Britain's Strongest Man is an annual strongman event held in the United Kingdom. Competitors qualify for the final through regional heats and the winner is awarded the title of "Britain's Strongest Man". The competition is produced by TWI and serves as a qualifying event for the World's Strongest Man ("WSM") competition, also a TWI production.

History

In a history that has close parallels with that of the World's Strongest Man competition, the BSM competition has had a number of sponsors and, at different times, has had to vie with rival competitions that also claim to produce the strongest man in Britain as their champion.

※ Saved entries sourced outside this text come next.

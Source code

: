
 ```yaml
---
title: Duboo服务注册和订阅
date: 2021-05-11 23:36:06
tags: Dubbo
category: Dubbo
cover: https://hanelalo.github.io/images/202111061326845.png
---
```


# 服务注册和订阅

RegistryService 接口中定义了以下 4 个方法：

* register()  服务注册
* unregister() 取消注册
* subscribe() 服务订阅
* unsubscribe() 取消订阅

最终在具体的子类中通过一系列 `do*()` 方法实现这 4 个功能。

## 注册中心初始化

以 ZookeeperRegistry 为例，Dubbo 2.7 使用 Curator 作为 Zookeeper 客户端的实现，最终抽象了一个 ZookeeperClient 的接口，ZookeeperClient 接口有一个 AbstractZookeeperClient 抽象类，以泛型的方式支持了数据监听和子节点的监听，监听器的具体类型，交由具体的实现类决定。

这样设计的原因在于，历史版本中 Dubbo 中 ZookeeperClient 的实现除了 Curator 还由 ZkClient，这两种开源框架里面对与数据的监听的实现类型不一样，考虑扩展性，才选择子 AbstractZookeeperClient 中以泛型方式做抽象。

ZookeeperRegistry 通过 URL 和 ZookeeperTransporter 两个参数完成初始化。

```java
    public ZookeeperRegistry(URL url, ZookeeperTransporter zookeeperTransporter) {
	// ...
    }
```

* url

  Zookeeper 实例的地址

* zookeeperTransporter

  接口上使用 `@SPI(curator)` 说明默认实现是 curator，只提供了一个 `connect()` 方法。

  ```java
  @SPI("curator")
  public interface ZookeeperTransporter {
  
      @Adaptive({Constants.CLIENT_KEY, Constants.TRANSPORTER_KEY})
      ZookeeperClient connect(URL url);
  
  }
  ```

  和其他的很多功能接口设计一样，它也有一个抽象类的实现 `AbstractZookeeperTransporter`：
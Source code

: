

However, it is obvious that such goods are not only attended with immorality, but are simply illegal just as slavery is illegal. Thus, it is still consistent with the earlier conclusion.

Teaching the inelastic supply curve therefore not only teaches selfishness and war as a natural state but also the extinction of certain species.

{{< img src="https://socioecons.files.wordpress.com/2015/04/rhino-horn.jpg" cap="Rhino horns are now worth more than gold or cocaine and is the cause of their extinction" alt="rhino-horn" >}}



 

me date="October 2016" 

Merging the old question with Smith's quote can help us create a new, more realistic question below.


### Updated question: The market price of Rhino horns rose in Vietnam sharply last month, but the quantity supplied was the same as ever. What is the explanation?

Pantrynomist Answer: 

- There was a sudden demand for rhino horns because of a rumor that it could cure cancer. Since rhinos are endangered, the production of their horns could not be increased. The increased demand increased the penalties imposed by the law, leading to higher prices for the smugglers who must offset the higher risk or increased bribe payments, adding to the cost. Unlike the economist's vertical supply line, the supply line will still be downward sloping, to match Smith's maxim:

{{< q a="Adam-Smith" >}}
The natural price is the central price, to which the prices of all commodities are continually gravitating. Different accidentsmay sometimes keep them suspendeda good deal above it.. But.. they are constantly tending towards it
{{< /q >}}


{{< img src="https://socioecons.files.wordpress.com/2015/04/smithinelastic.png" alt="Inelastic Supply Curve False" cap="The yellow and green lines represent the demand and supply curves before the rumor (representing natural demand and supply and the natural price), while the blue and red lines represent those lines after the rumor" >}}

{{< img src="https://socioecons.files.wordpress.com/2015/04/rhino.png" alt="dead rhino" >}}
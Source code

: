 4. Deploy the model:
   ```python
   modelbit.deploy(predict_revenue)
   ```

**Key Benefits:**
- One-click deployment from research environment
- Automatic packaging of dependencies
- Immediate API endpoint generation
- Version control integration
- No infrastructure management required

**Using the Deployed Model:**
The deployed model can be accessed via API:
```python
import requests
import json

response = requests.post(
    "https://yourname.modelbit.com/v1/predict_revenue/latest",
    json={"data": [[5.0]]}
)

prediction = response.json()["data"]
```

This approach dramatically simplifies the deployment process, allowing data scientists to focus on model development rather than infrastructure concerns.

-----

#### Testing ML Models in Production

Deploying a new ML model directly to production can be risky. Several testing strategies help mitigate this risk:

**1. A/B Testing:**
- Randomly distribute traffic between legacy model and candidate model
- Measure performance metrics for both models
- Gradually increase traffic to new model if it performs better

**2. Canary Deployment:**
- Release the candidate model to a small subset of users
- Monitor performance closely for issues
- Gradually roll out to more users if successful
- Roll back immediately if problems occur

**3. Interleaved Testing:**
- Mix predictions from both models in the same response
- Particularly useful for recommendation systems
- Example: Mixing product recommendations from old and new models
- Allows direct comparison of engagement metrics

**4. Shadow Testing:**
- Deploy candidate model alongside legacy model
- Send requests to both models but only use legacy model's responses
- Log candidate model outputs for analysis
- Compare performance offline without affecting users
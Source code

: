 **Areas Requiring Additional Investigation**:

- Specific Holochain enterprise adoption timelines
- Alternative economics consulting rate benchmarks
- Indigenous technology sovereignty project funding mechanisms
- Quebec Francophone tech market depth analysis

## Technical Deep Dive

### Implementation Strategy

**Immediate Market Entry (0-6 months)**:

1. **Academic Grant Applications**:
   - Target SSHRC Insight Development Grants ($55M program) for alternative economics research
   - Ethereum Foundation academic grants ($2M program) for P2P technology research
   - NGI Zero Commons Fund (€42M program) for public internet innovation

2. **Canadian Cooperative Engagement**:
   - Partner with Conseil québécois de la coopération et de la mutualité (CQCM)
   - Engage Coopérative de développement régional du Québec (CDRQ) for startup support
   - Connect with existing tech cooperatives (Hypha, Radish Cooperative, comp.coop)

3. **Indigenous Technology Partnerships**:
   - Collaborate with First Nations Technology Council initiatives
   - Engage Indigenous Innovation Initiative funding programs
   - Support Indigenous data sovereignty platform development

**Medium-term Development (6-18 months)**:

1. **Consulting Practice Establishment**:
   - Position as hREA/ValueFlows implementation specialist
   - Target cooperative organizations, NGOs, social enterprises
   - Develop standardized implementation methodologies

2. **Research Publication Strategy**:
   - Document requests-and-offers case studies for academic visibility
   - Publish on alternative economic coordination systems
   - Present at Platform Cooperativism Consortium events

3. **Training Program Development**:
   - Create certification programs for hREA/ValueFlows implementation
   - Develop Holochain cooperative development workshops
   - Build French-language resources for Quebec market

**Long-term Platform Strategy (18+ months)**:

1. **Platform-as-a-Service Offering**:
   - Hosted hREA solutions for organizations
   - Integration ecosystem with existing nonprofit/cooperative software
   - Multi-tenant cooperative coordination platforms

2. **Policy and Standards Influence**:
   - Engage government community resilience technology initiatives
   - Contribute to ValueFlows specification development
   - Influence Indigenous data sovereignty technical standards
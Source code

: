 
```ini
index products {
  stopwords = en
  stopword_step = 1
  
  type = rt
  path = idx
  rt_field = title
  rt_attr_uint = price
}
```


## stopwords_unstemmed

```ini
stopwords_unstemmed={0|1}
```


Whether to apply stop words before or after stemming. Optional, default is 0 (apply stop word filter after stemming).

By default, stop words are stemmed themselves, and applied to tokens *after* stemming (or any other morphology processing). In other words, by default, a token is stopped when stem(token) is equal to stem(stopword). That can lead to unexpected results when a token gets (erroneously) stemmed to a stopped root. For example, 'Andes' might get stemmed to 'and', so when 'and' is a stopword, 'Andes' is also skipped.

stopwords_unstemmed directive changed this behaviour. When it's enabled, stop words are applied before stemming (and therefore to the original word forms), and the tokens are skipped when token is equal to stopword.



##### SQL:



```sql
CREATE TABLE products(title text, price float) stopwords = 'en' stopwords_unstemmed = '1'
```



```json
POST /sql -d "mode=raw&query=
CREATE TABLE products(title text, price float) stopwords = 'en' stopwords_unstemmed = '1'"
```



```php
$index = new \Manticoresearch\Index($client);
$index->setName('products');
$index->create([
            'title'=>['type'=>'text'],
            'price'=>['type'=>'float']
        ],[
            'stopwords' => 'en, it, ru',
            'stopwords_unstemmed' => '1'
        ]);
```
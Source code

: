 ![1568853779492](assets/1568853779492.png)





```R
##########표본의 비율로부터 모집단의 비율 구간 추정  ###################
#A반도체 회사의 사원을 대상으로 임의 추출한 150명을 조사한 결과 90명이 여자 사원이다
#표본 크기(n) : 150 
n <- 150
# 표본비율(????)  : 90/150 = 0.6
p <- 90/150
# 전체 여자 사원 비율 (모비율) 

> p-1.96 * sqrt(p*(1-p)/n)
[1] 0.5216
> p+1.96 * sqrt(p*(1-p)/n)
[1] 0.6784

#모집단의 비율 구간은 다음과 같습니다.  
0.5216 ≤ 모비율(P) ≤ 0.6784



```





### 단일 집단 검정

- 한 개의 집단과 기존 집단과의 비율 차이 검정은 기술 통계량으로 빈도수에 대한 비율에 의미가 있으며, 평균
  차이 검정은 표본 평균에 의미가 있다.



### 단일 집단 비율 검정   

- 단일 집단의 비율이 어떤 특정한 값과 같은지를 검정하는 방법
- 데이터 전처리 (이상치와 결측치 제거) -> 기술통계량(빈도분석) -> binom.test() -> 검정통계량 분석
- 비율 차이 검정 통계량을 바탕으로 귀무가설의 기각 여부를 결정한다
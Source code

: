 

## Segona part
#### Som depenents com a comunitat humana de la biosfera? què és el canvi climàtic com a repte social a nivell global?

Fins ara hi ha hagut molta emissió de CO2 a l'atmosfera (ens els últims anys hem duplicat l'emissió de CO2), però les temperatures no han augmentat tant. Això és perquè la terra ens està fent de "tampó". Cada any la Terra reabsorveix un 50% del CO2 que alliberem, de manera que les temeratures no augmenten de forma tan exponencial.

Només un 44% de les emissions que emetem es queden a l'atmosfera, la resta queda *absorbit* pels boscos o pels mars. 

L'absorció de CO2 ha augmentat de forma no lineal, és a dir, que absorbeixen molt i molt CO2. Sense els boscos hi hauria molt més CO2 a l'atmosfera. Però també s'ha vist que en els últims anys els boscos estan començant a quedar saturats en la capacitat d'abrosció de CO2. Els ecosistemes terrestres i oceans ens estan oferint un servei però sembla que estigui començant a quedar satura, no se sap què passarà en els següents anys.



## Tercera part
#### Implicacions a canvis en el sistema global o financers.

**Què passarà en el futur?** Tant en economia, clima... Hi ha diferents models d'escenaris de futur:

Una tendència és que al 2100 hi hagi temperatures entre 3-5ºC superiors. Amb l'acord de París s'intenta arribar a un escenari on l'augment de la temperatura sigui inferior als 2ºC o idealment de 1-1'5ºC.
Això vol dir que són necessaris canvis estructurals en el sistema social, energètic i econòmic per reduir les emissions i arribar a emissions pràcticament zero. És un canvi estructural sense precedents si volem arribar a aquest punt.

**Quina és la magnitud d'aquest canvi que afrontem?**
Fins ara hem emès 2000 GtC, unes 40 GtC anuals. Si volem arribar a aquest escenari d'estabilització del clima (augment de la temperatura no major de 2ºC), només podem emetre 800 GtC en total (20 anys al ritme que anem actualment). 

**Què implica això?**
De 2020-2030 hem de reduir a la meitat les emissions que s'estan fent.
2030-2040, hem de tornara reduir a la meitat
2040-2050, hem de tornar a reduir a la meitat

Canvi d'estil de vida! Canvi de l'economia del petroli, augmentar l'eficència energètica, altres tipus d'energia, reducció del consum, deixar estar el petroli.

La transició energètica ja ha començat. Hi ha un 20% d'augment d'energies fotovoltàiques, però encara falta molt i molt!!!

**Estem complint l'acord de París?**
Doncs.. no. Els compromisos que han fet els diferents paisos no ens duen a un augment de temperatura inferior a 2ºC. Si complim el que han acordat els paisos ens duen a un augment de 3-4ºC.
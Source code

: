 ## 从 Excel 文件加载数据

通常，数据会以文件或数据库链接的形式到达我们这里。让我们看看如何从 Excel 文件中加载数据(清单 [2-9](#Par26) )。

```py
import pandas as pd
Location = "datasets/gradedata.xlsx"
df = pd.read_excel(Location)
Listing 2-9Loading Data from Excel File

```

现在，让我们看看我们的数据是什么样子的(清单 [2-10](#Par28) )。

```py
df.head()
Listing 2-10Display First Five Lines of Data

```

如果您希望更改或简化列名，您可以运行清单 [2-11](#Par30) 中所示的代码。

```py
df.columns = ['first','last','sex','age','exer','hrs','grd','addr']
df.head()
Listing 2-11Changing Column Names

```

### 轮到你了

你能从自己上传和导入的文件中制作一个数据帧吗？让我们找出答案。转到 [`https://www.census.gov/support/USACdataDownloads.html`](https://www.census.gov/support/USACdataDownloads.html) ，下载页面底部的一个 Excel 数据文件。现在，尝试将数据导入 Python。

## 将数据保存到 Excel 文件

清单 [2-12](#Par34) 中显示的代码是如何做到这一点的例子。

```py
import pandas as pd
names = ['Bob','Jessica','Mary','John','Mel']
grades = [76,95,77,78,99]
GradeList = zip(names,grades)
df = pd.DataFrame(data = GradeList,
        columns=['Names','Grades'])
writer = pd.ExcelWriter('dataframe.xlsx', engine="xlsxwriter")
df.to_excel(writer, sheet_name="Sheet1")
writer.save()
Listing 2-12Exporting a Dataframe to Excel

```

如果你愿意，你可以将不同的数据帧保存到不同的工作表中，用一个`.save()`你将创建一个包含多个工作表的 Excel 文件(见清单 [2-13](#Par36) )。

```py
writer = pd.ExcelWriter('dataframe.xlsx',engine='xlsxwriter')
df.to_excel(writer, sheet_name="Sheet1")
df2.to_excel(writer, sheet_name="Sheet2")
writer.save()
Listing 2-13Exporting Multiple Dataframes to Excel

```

The inaugural competition was in 1979 and was organised by TWI. It was covered by the BBC. The final contest involved the field athletes Geoff Capes and Jim Whitehead, weightlifter Andy Drzewiecki, powerlifter Ray Nobile, Highland Games specialists Bill Anderson and Grant Anderson, wrestler Big Pat Roach, and Tosher Killingback; it was won by Geoff Capes. The contestants were there by invitation. The format continued until 1984. There was then a break of three years, from 1985 through 1988, before the competition returned in 1989. In 1986, there was a "Britain's Most Powerful Man" and, in 1988, a competition was organised by Geoff Capes and David Webster to find a successor to Geoff Capes, called the John Smith's Trial of Strength. The results of these competitions are often deemed to be equivalent to Britain's Strongest Man given the lack of a competition in those years. The IFSA, after its creation in the mid-nineties, managed the event but parted company with TW1 after the completion of the 2004 event. TW1 have managed to have the event televised since the BBC opted out in 2004, with Sky One covering it in 2005 Tim Burrows was the youngest ever winner from Great Britain and Five in 2007 and 2008. The competition is currently sponsored by Met-Rx. As of 2017, Channel 5 currently broadcasts an episode devoted to the Britain's Strongest Man contest as part of its annual World's Strongest Man coverage in late December.

Events
Events for the competition include tyre flips, chain drags, Atlas stones and keg tossing.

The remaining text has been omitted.